- _What to produce_
In the records below, find the line that contains "# General Music Listening" and the line that contains "Life For You". Set down exactly those lines and every line between them, and nothing more.

(Saved data entries)
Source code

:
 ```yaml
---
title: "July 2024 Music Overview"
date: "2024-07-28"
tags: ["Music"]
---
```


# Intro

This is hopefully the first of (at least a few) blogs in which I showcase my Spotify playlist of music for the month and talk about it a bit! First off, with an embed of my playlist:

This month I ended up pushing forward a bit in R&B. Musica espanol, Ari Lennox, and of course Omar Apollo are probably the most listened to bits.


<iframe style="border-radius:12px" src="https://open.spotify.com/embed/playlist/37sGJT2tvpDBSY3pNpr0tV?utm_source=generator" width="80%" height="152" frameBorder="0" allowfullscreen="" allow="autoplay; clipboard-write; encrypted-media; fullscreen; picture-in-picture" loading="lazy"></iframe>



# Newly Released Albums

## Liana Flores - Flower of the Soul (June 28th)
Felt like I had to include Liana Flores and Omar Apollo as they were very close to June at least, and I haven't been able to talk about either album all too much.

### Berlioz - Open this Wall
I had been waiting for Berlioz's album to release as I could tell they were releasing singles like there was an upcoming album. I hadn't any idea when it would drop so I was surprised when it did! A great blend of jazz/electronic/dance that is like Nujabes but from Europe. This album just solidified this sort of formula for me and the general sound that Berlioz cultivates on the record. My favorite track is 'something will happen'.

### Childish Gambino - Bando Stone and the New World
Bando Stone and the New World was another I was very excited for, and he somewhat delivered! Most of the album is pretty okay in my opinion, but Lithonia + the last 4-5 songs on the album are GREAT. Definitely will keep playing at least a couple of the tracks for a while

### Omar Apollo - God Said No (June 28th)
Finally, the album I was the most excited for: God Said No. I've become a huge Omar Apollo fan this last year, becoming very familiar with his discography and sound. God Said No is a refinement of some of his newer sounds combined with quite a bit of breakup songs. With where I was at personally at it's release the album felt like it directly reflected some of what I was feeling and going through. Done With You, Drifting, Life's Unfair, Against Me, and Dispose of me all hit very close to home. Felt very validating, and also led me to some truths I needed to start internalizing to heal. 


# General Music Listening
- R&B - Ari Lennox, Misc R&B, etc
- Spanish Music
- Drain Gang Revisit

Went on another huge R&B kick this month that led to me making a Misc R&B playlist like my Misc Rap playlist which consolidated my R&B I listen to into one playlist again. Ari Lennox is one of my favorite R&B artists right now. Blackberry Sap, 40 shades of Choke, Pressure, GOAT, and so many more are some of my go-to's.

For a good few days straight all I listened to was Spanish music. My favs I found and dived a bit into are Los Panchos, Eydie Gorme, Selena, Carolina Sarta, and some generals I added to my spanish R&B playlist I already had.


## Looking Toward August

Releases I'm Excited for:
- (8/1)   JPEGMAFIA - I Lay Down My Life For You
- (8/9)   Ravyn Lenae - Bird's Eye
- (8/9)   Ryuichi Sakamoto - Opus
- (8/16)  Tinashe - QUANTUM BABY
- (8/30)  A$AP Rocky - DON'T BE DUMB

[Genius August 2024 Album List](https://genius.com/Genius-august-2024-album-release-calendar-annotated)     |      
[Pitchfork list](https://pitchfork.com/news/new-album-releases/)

- _Solved exercise_
# General Music Listening
- R&B - Ari Lennox, Misc R&B, etc
- Spanish Music
- Drain Gang Revisit

Went on another huge R&B kick this month that led to me making a Misc R&B playlist like my Misc Rap playlist which consolidated my R&B I listen to into one playlist again. Ari Lennox is one of my favorite R&B artists right now. Blackberry Sap, 40 shades of Choke, Pressure, GOAT, and so many more are some of my go-to's.

For a good few days straight all I listened to was Spanish music. My favs I found and dived a bit into are Los Panchos, Eydie Gorme, Selena, Carolina Sarta, and some generals I added to my spanish R&B playlist I already had.


## Looking Toward August

Releases I'm Excited for:
- (8/1)   JPEGMAFIA - I Lay Down My Life For You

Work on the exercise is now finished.